Toxic and non toxic microcystis colonies in natural populations can be differentiated on the basis of rRNA gene internal transcribed spacer diversity

Assessing and predicting blooms dynamics and toxin production by Microcystis requires analysis of toxic and non-toxic Microcystis strains in cultures and in natural populations. We show that genetic differentiation of Microcystis colonies based on rRNA-ITS sequences correlates with microcystin production. Hence, ecological studies of toxic and non-toxic cyanobacteria are now feasible through studies of rRNA-ITS genotypic diversity in isolated cultures or colonies, and in natural communities.
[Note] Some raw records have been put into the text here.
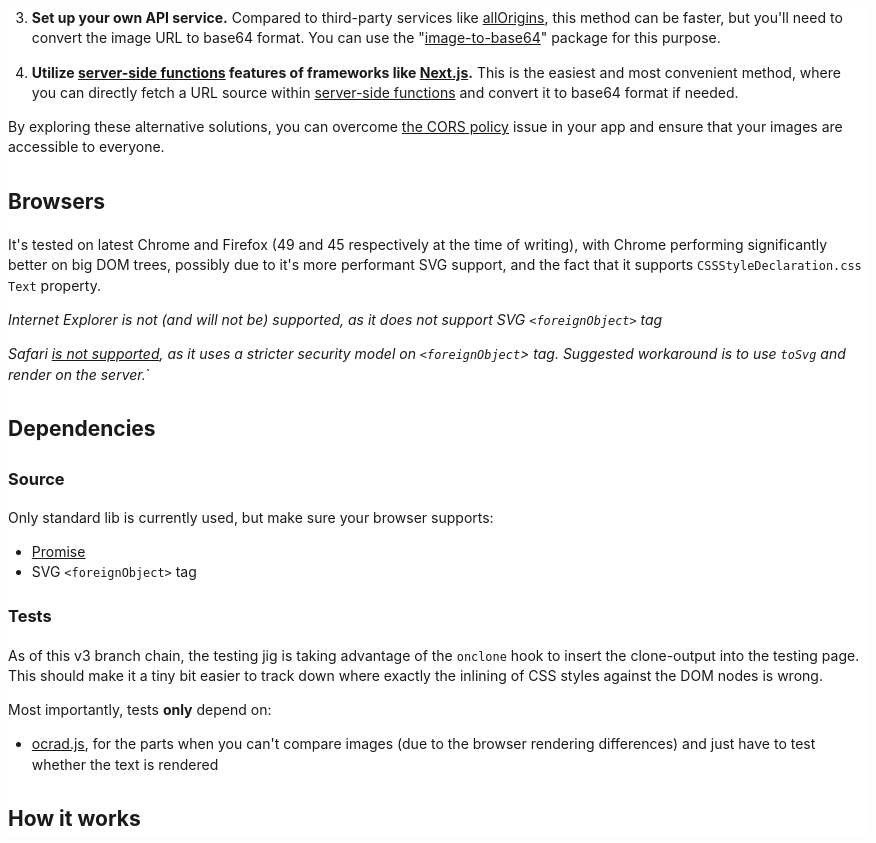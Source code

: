 3. **Set up your own API service.** Compared to third-party services like
   [allOrigins](https://allorigins.win/), this method can be faster, but you'll need to
   convert the image URL to base64 format. You can use the
   "[image-to-base64](https://github.com/renanbastos93/image-to-base64)" package for this
   purpose.

4. **Utilize
   [server-side functions](https://nextjs.org/docs/basic-features/data-fetching/get-server-side-props)
   features of frameworks like [Next.js](https://nextjs.org/).** This is the easiest and
   most convenient method, where you can directly fetch a URL source within
   [server-side functions](https://nextjs.org/docs/basic-features/data-fetching/get-server-side-props)
   and convert it to base64 format if needed.

By exploring these alternative solutions, you can overcome
[the CORS policy](https://developer.mozilla.org/en-US/docs/Web/HTTP/CORS) issue in your
app and ensure that your images are accessible to everyone.

## Browsers

It's tested on latest Chrome and Firefox (49 and 45 respectively at the time of writing),
with Chrome performing significantly better on big DOM trees, possibly due to it's more
performant SVG support, and the fact that it supports `CSSStyleDeclaration.cssText`
property.

_Internet Explorer is not (and will not be) supported, as it does not support SVG
`<foreignObject>` tag_

_Safari [is not supported](https://github.com/tsayen/dom-to-image/issues/27), as it uses a
stricter security model on `<foreignObject`> tag. Suggested workaround is to use `toSvg`
and render on the server._`

## Dependencies

### Source

Only standard lib is currently used, but make sure your browser supports:

-   [Promise](https://developer.mozilla.org/en/docs/Web/JavaScript/Reference/Global_Objects/Promise)
-   SVG `<foreignObject>` tag

### Tests

As of this v3 branch chain, the testing jig is taking advantage of the `onclone` hook to
insert the clone-output into the testing page. This should make it a tiny bit easier to
track down where exactly the inlining of CSS styles against the DOM nodes is wrong.

Most importantly, tests **only** depend on:

-   [ocrad.js](https://github.com/antimatter15/ocrad.js), for the parts when you can't
    compare images (due to the browser rendering differences) and just have to test
    whether the text is rendered

## How it works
Microcystis colonies (107) isolated from 13 European lakes, of which toxicity had been determined by MALDI-TOF, were grouped using rRNA-ITS DGGE. Based on DGGE analysis of amplified ITSa and ITSc fragments, yielding supplementary resolution (Janse et al., 2003), 59 classes could be distinguished. Microcystin-producing and non-producing colonies were separated into different classes. Sequences obtained from at least one representative strain from most classes were congruent with the classification based on ITS DGGE. Alignment of these colony sequences and published rRNA-ITS sequences from cultured Microcystis strains of known toxicity confirmed that microcystin production correlated with rRNA-ITS sequences. About 30% of the colonies that were analyzed gave rise to more than one bands in DGGE profiles, indicating that many colonies consisted of aggregated strains. Colonies sharing identical rRNA-ITS sequences were often assigned to different morphospecies, and colonies of one morphospecies often contained different rRNA-ITS sequences, confirming inconsistencies reported for morphological identification. Sequence diversity was not significantly correlated with geographical origin since identical sequences could originate from geographically distant lakes. DGGE community profiles from two Dutch lakes from which colonies had been isolated showed abundance of different strains at subsequent bloom stages. Although not all bands in the community profiles could be matched with isolated colonies, the profiles suggest that non-toxic colonies dominate later in the season and in scums.